Elasticsearch - Optimising Request Time | Infrastructure | Self Hosted AWS

Hello Team,

I am looking for some help in understanding the current state and optimising the response time of elasticsearch cluster that we are running in production. We are having High CPU utilisation and the search query time, indexing time has increased.

A few elasticsearch cluster stats.
Elasticsearch Cluster

  1. Total Number of Nodes : 9
    Data + Master : 4
    Data : 4
    Dedicated Master : 1

  2. We are using i3 instance types from AWS
    2 vCPU
    15.75 GB RAM
    475 GB NVMe SSD on each instance

  3. Total Data on Elasticsearch Cluster : 95.6GB

  4. Number of HTTP Open/minute : 4000-4500 (approx 45000 requests /10 minute interval)

  5. Total Heap Allocated on each instance : 8 GB

We recently enabled Kibana Monitoring.

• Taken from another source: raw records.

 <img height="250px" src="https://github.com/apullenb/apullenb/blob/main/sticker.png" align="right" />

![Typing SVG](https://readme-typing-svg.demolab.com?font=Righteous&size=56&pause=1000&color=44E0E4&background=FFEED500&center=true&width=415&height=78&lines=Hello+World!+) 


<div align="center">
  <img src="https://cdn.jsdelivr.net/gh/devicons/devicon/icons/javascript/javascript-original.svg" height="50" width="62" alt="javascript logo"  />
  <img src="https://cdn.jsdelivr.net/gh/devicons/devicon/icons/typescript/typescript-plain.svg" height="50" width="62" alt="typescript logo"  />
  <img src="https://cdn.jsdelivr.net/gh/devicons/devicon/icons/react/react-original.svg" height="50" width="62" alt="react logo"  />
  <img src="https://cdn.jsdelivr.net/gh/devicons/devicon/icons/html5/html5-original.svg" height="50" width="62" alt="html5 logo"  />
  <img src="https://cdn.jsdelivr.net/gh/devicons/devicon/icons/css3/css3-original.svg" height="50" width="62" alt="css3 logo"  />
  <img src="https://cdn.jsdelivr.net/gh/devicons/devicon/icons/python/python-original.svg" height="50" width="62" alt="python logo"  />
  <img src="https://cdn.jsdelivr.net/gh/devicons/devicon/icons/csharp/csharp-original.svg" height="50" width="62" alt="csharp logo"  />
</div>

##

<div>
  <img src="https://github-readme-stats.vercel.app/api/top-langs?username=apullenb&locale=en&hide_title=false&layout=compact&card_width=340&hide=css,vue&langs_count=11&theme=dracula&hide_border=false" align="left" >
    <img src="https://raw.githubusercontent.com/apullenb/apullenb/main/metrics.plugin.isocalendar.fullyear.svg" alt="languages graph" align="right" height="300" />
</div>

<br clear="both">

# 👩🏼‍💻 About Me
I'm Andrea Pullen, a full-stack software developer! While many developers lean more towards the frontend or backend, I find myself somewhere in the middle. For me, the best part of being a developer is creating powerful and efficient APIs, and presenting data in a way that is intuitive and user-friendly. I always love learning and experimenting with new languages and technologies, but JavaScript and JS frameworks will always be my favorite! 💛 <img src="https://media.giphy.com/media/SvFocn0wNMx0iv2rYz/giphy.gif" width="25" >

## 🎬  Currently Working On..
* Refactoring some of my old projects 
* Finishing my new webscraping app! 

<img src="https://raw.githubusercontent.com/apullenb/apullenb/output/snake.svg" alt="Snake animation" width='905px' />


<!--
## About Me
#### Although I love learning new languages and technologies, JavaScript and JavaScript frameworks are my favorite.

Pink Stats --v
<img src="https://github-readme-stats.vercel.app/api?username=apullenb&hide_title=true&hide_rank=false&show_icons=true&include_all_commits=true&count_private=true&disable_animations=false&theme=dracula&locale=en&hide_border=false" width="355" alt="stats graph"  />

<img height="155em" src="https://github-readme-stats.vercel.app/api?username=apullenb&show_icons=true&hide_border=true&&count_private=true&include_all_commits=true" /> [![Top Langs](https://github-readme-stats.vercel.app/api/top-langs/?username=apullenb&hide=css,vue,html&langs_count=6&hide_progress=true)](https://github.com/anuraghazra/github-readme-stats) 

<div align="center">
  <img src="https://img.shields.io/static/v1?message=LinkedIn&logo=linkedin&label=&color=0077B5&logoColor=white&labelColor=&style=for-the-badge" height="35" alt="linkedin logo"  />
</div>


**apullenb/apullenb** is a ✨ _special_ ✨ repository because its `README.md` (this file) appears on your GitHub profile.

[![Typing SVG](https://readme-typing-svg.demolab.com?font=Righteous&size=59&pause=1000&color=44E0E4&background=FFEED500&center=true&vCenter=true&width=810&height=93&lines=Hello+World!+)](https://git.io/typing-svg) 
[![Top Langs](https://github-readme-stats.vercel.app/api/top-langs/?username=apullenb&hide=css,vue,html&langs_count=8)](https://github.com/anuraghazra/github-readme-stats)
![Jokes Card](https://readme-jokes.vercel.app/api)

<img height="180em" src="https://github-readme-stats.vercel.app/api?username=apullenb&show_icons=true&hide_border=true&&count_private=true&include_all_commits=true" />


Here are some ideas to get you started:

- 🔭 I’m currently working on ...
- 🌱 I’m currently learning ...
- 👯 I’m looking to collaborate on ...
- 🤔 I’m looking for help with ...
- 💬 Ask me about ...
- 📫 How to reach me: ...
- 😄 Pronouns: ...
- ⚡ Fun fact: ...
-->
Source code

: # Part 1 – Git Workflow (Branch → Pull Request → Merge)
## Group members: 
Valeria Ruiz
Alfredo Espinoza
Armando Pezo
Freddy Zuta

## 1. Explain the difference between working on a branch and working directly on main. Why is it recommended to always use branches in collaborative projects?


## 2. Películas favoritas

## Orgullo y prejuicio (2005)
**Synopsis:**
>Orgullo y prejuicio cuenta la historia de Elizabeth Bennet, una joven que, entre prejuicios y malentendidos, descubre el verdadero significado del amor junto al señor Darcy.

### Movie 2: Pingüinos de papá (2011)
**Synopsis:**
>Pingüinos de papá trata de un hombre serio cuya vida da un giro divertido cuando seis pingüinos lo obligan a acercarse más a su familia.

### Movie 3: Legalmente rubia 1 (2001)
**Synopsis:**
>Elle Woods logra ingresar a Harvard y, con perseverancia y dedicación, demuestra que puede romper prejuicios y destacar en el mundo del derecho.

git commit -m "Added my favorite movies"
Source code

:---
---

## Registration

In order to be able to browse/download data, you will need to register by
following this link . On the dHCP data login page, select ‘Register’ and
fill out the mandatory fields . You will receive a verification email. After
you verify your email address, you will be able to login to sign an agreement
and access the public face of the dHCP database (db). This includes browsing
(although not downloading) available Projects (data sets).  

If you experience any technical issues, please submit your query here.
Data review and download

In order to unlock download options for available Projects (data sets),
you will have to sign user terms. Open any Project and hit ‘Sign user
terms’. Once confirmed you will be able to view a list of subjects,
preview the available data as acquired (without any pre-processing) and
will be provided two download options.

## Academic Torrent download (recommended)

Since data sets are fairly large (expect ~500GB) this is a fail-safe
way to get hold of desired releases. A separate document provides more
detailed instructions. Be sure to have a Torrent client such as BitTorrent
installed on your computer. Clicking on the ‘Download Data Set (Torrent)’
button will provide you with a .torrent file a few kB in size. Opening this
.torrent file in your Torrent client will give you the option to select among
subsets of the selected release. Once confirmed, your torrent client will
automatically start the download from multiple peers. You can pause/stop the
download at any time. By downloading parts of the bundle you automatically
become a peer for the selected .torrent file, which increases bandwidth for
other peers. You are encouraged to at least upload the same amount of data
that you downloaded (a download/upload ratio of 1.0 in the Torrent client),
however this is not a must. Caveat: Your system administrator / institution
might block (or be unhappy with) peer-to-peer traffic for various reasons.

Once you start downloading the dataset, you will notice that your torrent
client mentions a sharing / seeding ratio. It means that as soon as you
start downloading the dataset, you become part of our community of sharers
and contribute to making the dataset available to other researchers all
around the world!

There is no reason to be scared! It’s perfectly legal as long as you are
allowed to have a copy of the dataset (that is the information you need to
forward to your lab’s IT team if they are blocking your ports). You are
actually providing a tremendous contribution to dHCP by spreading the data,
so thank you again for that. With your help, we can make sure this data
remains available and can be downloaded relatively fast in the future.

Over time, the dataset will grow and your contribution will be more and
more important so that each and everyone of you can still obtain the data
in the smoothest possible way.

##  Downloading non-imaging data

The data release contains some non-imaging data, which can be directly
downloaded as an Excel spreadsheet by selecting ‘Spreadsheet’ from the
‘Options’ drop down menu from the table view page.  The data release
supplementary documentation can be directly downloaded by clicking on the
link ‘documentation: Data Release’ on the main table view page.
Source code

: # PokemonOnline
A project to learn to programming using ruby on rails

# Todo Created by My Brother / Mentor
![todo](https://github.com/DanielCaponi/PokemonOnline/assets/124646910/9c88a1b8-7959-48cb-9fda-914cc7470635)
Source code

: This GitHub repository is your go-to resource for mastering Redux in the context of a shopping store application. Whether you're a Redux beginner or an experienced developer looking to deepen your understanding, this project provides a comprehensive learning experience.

Here is a screenshot for one of the index which has high latency as to 600 ms avg.

I am not sure where to begin and what exactly are we missing here. Can someone guide us in the right direction of what needs to change?

Please let us know if there is additional data required.

Regards,
Somnath

Adding the metric for Last 24 Hours

Overview

Advanced Metrics

It looks like your search rate has been going up in parallel with your indexing operations. It would make sense that read response rate would go up if you are indexing a large amount of documents at the same time.

Hey @gotigers ,

Thanks for the response. Yes, The cluster has a mix of large documents being indexed. This is a mix of inserts and updates on the index.

We have fetches on the same index at periodic intervals.

Is there any possibility of optimising or fine tuning the settings or the index management so that we can reduce the overall time for search, indexing and refresh?

Regards,
Somnath